[Source texts of formatted documents]
BEGIN

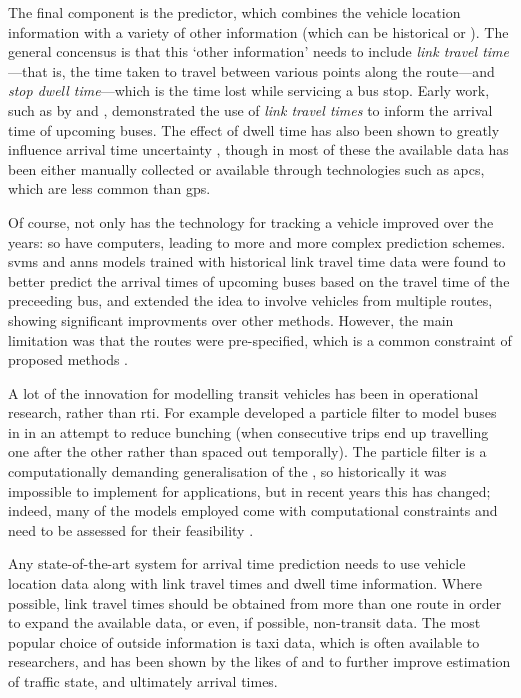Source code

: The final component is the predictor, which combines the vehicle location information with a variety of other information (which can be historical or \rt{}). The general concensus is that this `other information' needs to include \emph{link travel time}---that is, the time taken to travel between various points along the route---and \emph{stop dwell time}---which is the time lost while servicing a bus stop. Early work, such as by \citet{Reinhoudt_1997} and \citet{Wall_1999}, demonstrated the use of \emph{link travel times} to inform the arrival time of upcoming buses. The effect of dwell time has also been shown to greatly influence arrival time uncertainty \citep{Jeong_2005,Meng_2013,Shen_2013,Robinson_2013,Gong_2013,Wang_2016}, though in most of these the available data has been either manually collected or available through technologies such as \glspl{apc}, which are less common than \gls{gps}.



Of course, not only has the technology for tracking a vehicle improved over the years: so have computers, leading to more and more complex prediction schemes. \Glspl{svm} \citep{Yu_2006,Yu_2010} and \glspl{ann} \citep{Mazloumi_2012,cn} models trained with historical link travel time data were found to better predict the arrival times of upcoming buses based on the travel time of the preceeding bus, and \citet{Yu_2011} extended the idea to involve vehicles from multiple routes, showing significant improvments over other methods. However, the main limitation was that the routes were pre-specified, which is a common constraint of proposed methods \citep{Chang_2010,Celan_2017,Celan_2018}.


A lot of the innovation for modelling transit vehicles has been in operational research, rather than \gls{rti}. For example \citet{Hans_2015} developed a particle filter to model buses in \rt{} in an attempt to reduce bunching (when consecutive trips end up travelling one after the other rather than spaced out temporally). The particle filter is a computationally demanding generalisation of the \kf{}, so historically it was impossible to implement for \rt{} applications, but in recent years this has changed; indeed, many of the \rt{} models employed come with computational constraints and need to be assessed for their feasibility \citep{Chang_2010,Cats_2016}.


Any state-of-the-art system for arrival time prediction needs to use \rt{} vehicle location data along with \rt{} link travel times and dwell time information. Where possible, link travel times should be obtained from more than one route in order to expand the available data, or even, if possible, non-transit data. The most popular choice of outside information is taxi data, which is often available to researchers, and has been shown by the likes of \citet{Xinghao_2013} and \citet{Ma_2019} to further improve estimation of traffic state, and ultimately arrival times.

END

> WORK INSTRUCTIONS:
Give back all the records as they stand, but with no pictures in the copy.

> ANSWER BOX:
Source code

: The final component is the predictor, which combines the vehicle location information with a variety of other information (which can be historical or \rt{}). The general concensus is that this `other information' needs to include \emph{link travel time}---that is, the time taken to travel between various points along the route---and \emph{stop dwell time}---which is the time lost while servicing a bus stop. Early work, such as by \citet{Reinhoudt_1997} and \citet{Wall_1999}, demonstrated the use of \emph{link travel times} to inform the arrival time of upcoming buses. The effect of dwell time has also been shown to greatly influence arrival time uncertainty \citep{Jeong_2005,Meng_2013,Shen_2013,Robinson_2013,Gong_2013,Wang_2016}, though in most of these the available data has been either manually collected or available through technologies such as \glspl{apc}, which are less common than \gls{gps}.



Of course, not only has the technology for tracking a vehicle improved over the years: so have computers, leading to more and more complex prediction schemes. \Glspl{svm} \citep{Yu_2006,Yu_2010} and \glspl{ann} \citep{Mazloumi_2012,cn} models trained with historical link travel time data were found to better predict the arrival times of upcoming buses based on the travel time of the preceeding bus, and \citet{Yu_2011} extended the idea to involve vehicles from multiple routes, showing significant improvments over other methods. However, the main limitation was that the routes were pre-specified, which is a common constraint of proposed methods \citep{Chang_2010,Celan_2017,Celan_2018}.


A lot of the innovation for modelling transit vehicles has been in operational research, rather than \gls{rti}. For example \citet{Hans_2015} developed a particle filter to model buses in \rt{} in an attempt to reduce bunching (when consecutive trips end up travelling one after the other rather than spaced out temporally). The particle filter is a computationally demanding generalisation of the \kf{}, so historically it was impossible to implement for \rt{} applications, but in recent years this has changed; indeed, many of the \rt{} models employed come with computational constraints and need to be assessed for their feasibility \citep{Chang_2010,Cats_2016}.


Any state-of-the-art system for arrival time prediction needs to use \rt{} vehicle location data along with \rt{} link travel times and dwell time information. Where possible, link travel times should be obtained from more than one route in order to expand the available data, or even, if possible, non-transit data. The most popular choice of outside information is taxi data, which is often available to researchers, and has been shown by the likes of \citet{Xinghao_2013} and \citet{Ma_2019} to further improve estimation of traffic state, and ultimately arrival times.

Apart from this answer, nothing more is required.